After Enya digs through the trash to get back in contact, they go on a date, where she fakes interest in his favourite film, Yi Yi, in order to advance their relationship and bag a showcase video. She makes up some lies in the interview, saying that her father supported her business. After Preston's interview is published, business starts to boom and Enya gained more interest in Preston. However, as its popularity grows, her business became more commercialized and less human, leading to Ah Ji and Tammy quitting and Ah Ji kicking out Enya. She goes to Preston, but when he plays Yi Yi and she doesn't recognize it, he realizes her lies and kicks her out as well. Meanwhile, Estella's manager, Doreen, puts photos of Preston and Enya on a date in the media to discredit her.

Desolate, Enya spends the night in her restaurant, and meets Estella, who vents her frustration of having to maintain her persona, divulging her regret that she passed up the opportunity to be with her dying father for her breakthrough role. Revitalized, Enya returns to her father, who reveals that his inadvertent meeting with Preston earlier made him realize the importance of Enya's dreams and that he had secretly helped her by supplying handmade youtiao. Enya sends some bak kut teh, letters and relevant gifts to Ah Ji, Tammy and Preston to win back their trust.
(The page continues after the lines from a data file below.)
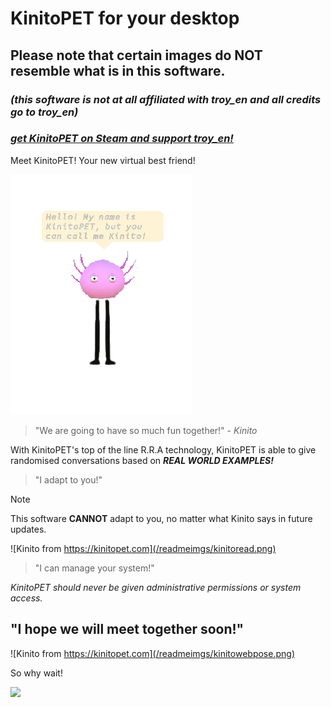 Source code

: # KinitoPET for your desktop
## Please note that certain images do **NOT** resemble what is in this software.
### _(this software is not at all affiliated with troy_en and all credits go to troy_en)_
### _[get KinitoPET on Steam and support troy_en!](https://store.steampowered.com/app/2075070/KinitoPET/)_


Meet KinitoPET! Your new virtual best friend!

![Kinito from the Software](/readmeimgs/kinitohello.png)

> "We are going to have so much fun together!" - _Kinito_


With KinitoPET's top of the line R.R.A technology, KinitoPET is able to give randomised conversations based on ***REAL WORLD EXAMPLES!***
> "I adapt to you!"

> [!NOTE]
> This software **CANNOT** adapt to you, no matter what Kinito says in future updates.

![Kinito from https://kinitopet.com](/readmeimgs/kinitoread.png)

> "I can manage your system!"

 _KinitoPET should never be given administrative permissions or system access._

## "I hope we will meet together soon!"

![Kinito from https://kinitopet.com](/readmeimgs/kinitowebpose.png)

So why wait!

[<img src="/readmeimgs/downloadbutton3.png">](https://github.com/HecurH/Kinito/releases)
Ah Ji and Tammy agree to return, and the restaurant gets another boost after Estella closes "her" stall and promotes theirs on social media. On her father's birthday, Enya, Ah Ji and Tammy dine with him again. Preston makes a surprise appearance and offers to take her out again; with encouragement from everyone else, she hops on his motorcycle and rides away with him.

== Cast ==

- Annette Lee as Enya
- Mark Lee as Enya's father
- Ya Hui as Estella
- Xixi Lim as Tammy
- Jaspers Lai as Ah Ji (Archie)
- Cassandra See as Doreen, Estella's manager
- Xander Pang as Preston
- Jack Neo as Ah Leong, the landlord
- Hossan Leong as a restaurant manager
- Lynn Poh as Enya's mother

== Production ==

=== Development ===
In 2022, Anthony Chen, a Singaporean film director, suggested to Lee to create a comedy movie, similar to the American comedy Bridesmaids, making her revisit her desire in university of making a movie; Lee studied digital filmmaking at the Nanyang Technological University's School of Art Design and Media. Lee took about 1.5 years to finalise writing the script. In 2025, Lee announced she would be producing Dream Stall. It was produced on a budget of just under S$1 million, which partially comprised government funding, investors, and sponsors.
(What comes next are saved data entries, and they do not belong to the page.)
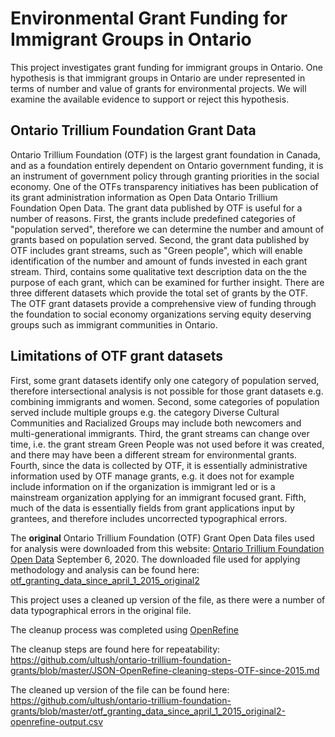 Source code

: # Environmental Grant Funding for Immigrant Groups in Ontario

This project investigates grant funding for immigrant groups in Ontario.
One hypothesis is that immigrant groups in Ontario are under represented in terms of number and value of grants for environmental projects.
We will examine the available evidence to support or reject this hypothesis.

## Ontario Trillium Foundation Grant Data

Ontario Trillium Foundation (OTF) is the largest grant foundation in Canada, and as a foundation entirely dependent on Ontario government funding, it is an instrument of government policy through granting priorities in the social economy.
One of the OTFs transparency initiatives has been publication of its grant administration information as Open Data Ontario Trillium Foundation Open Data.
The grant data published by OTF is useful for a number of reasons.
First, the grants include predefined categories of "population served", therefore we can determine the number and amount of grants based on population served.
Second, the grant data published by OTF includes grant streams, such as "Green people", which will enable identification of the number and amount of funds invested in each grant stream.
Third, contains some qualitative text description data on the the purpose of each grant, which can be examined for further insight.
There are three different datasets which provide the total set of grants by the OTF.
The OTF grant datasets provide a comprehensive view of funding through the foundation to social economy organizations serving equity deserving groups such as immigrant communities in Ontario.

## Limitations of OTF grant datasets
First, some grant datasets identify only one category of population served, therefore intersectional analysis is not possible for those grant datasets e.g. combining immigrants and women.
Second, some categories of population served include multiple groups e.g. the category Diverse Cultural Communities and Racialized Groups may include both newcomers and multi-generational immigrants.
Third, the grant streams can change over time, i.e. the grant stream Green People was not used before it was created, and there may have been a different stream for environmental grants.
Fourth, since the data is collected by OTF, it is essentially administrative information used by OTF manage grants, e.g. it does not for example include information on if the organization is immigrant led or is a mainstream organization applying for an immigrant focused grant.
Fifth, much of the data is essentially fields from grant applications input by grantees, and therefore includes uncorrected typographical errors.

The **original** Ontario Trillium Foundation (OTF) Grant Open Data files used for analysis were downloaded from this website:
[Ontario Trillium Foundation Open Data](https://otf.ca/open) September 6, 2020.
The downloaded file used for applying methodology and analysis can be found here: [otf_granting_data_since_april_1_2015_original2](https://github.com/ultush/ontario-trillium-foundation-grants/blob/master/otf_granting_data_since_april_1_2015_original2.csv)

This project uses a cleaned up version of the file, as there were a number of data typographical errors in the original file.

The cleanup process was completed using [OpenRefine](https://openrefine.org/)

The cleanup steps are found here for repeatability:  https://github.com/ultush/ontario-trillium-foundation-grants/blob/master/JSON-OpenRefine-cleaning-steps-OTF-since-2015.md

The cleaned up version of  the file can be found here: https://github.com/ultush/ontario-trillium-foundation-grants/blob/master/otf_granting_data_since_april_1_2015_original2-openrefine-output.csv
The movie was inspired by Lee's own artistic journey and difficulties of young Singaporeans pursuing unorthodox careers, and the definition of success in Singapore's pragmatic society. Through hosting Adventure of the Day, a food show, Lee was also inspired by passionate young Singaporeans who pursued being a hawker despite having degrees or better job opportunities. It celebrated Singaporean culture and she hopes that it provokes thoughts about the speed of erosion of Singaporean culture, such as in cuisine and film.

=== Pre-production ===
Lee was supported by multiple people in the industry, such as Mark Lee, who reached out quickly upon news of production. In a casting call promotional skit, Lee jokingly denounced Jack Neo by saying that movie-making is unprofitable for everybody except Neo, and that she wanted to make a more successful movie than Neo. Neo responded that he would help Lee in any non-monetary way, grieving the lack of new filmmaking talents in Singapore, who eventually cameoed as the greedy landlord in the movie.

=== Filming ===
Production started on 8 October 2025. It was partially filmed in Malaysia, as it was hard to find an affordable and suitable place in Singapore according to Lee. The movie used Singlish, which she hoped to normalise by widening the local movie scene, and was filmed in English and Mandarin. It also used Hokkien, such as in some scenes with Enya's father. It is classified as a comedy-drama film.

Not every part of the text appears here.